_Your objective_. Copy out every record below with complete accuracy.

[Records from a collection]
★ ★ ★ ★ ★ ★ ★
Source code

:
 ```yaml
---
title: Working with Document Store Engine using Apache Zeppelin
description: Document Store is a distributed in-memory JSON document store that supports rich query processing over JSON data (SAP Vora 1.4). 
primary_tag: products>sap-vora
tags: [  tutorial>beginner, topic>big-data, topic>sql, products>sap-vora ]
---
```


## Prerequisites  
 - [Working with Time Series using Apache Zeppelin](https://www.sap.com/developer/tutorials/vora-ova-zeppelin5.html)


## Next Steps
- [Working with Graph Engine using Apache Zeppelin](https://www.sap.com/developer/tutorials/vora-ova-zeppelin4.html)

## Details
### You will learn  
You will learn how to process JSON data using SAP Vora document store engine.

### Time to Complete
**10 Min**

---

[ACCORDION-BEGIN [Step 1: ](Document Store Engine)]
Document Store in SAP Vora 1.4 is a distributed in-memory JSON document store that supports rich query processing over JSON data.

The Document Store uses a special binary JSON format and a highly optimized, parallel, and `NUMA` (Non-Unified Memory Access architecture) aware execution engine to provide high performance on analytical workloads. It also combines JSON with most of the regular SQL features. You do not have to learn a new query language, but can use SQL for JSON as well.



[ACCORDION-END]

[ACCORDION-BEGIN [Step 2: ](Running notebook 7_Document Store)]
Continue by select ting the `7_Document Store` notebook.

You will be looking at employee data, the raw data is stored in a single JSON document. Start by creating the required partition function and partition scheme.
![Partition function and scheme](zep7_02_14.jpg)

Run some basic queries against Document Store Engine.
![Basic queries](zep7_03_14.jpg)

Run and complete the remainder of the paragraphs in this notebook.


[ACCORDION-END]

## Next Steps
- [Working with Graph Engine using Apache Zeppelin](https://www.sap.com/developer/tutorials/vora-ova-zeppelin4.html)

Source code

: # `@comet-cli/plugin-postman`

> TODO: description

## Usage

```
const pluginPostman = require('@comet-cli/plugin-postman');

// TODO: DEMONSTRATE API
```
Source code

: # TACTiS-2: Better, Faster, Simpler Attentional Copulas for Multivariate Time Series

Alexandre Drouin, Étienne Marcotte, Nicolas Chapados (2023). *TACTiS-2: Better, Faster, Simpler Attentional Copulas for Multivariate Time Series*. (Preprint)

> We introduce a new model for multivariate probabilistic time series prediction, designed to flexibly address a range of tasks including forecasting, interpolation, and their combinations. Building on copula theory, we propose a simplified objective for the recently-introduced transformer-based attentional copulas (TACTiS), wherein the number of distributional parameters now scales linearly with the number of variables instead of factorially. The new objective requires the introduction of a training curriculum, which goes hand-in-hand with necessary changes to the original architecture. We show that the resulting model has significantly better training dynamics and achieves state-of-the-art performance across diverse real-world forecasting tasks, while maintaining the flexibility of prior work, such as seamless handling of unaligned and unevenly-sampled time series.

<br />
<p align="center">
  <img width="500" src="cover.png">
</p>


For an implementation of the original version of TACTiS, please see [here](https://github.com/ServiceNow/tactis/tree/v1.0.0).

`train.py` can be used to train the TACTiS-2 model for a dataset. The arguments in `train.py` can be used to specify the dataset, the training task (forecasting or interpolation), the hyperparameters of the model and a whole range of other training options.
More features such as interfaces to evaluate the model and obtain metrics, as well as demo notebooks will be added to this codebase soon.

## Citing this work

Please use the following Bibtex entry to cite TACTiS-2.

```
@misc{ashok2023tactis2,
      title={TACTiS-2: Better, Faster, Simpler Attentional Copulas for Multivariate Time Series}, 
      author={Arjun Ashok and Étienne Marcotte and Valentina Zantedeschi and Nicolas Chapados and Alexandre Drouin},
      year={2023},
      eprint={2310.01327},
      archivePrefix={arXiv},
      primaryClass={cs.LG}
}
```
★ ★ ★ ★ ★ ★ ★
_Worked solution_.
Source code

:
 ```yaml
---
title: Working with Document Store Engine using Apache Zeppelin
description: Document Store is a distributed in-memory JSON document store that supports rich query processing over JSON data (SAP Vora 1.4). 
primary_tag: products>sap-vora
tags: [  tutorial>beginner, topic>big-data, topic>sql, products>sap-vora ]
---
```


## Prerequisites  
 - [Working with Time Series using Apache Zeppelin](https://www.sap.com/developer/tutorials/vora-ova-zeppelin5.html)


## Next Steps
- [Working with Graph Engine using Apache Zeppelin](https://www.sap.com/developer/tutorials/vora-ova-zeppelin4.html)

## Details
### You will learn  
You will learn how to process JSON data using SAP Vora document store engine.

### Time to Complete
**10 Min**

---

[ACCORDION-BEGIN [Step 1: ](Document Store Engine)]
Document Store in SAP Vora 1.4 is a distributed in-memory JSON document store that supports rich query processing over JSON data.

The Document Store uses a special binary JSON format and a highly optimized, parallel, and `NUMA` (Non-Unified Memory Access architecture) aware execution engine to provide high performance on analytical workloads. It also combines JSON with most of the regular SQL features. You do not have to learn a new query language, but can use SQL for JSON as well.



[ACCORDION-END]

[ACCORDION-BEGIN [Step 2: ](Running notebook 7_Document Store)]
Continue by select ting the `7_Document Store` notebook.

You will be looking at employee data, the raw data is stored in a single JSON document. Start by creating the required partition function and partition scheme.
![Partition function and scheme](zep7_02_14.jpg)

Run some basic queries against Document Store Engine.
![Basic queries](zep7_03_14.jpg)

Run and complete the remainder of the paragraphs in this notebook.


[ACCORDION-END]

## Next Steps
- [Working with Graph Engine using Apache Zeppelin](https://www.sap.com/developer/tutorials/vora-ova-zeppelin4.html)

Source code

: # `@comet-cli/plugin-postman`

> TODO: description

## Usage

```
const pluginPostman = require('@comet-cli/plugin-postman');

// TODO: DEMONSTRATE API
```
Source code

: # TACTiS-2: Better, Faster, Simpler Attentional Copulas for Multivariate Time Series

Alexandre Drouin, Étienne Marcotte, Nicolas Chapados (2023). *TACTiS-2: Better, Faster, Simpler Attentional Copulas for Multivariate Time Series*. (Preprint)

> We introduce a new model for multivariate probabilistic time series prediction, designed to flexibly address a range of tasks including forecasting, interpolation, and their combinations. Building on copula theory, we propose a simplified objective for the recently-introduced transformer-based attentional copulas (TACTiS), wherein the number of distributional parameters now scales linearly with the number of variables instead of factorially. The new objective requires the introduction of a training curriculum, which goes hand-in-hand with necessary changes to the original architecture. We show that the resulting model has significantly better training dynamics and achieves state-of-the-art performance across diverse real-world forecasting tasks, while maintaining the flexibility of prior work, such as seamless handling of unaligned and unevenly-sampled time series.

<br />
<p align="center">
  <img width="500" src="cover.png">
</p>


For an implementation of the original version of TACTiS, please see [here](https://github.com/ServiceNow/tactis/tree/v1.0.0).

`train.py` can be used to train the TACTiS-2 model for a dataset. The arguments in `train.py` can be used to specify the dataset, the training task (forecasting or interpolation), the hyperparameters of the model and a whole range of other training options.
More features such as interfaces to evaluate the model and obtain metrics, as well as demo notebooks will be added to this codebase soon.

## Citing this work

Please use the following Bibtex entry to cite TACTiS-2.

```
@misc{ashok2023tactis2,
      title={TACTiS-2: Better, Faster, Simpler Attentional Copulas for Multivariate Time Series}, 
      author={Arjun Ashok and Étienne Marcotte and Valentina Zantedeschi and Nicolas Chapados and Alexandre Drouin},
      year={2023},
      eprint={2310.01327},
      archivePrefix={arXiv},
      primaryClass={cs.LG}
}
```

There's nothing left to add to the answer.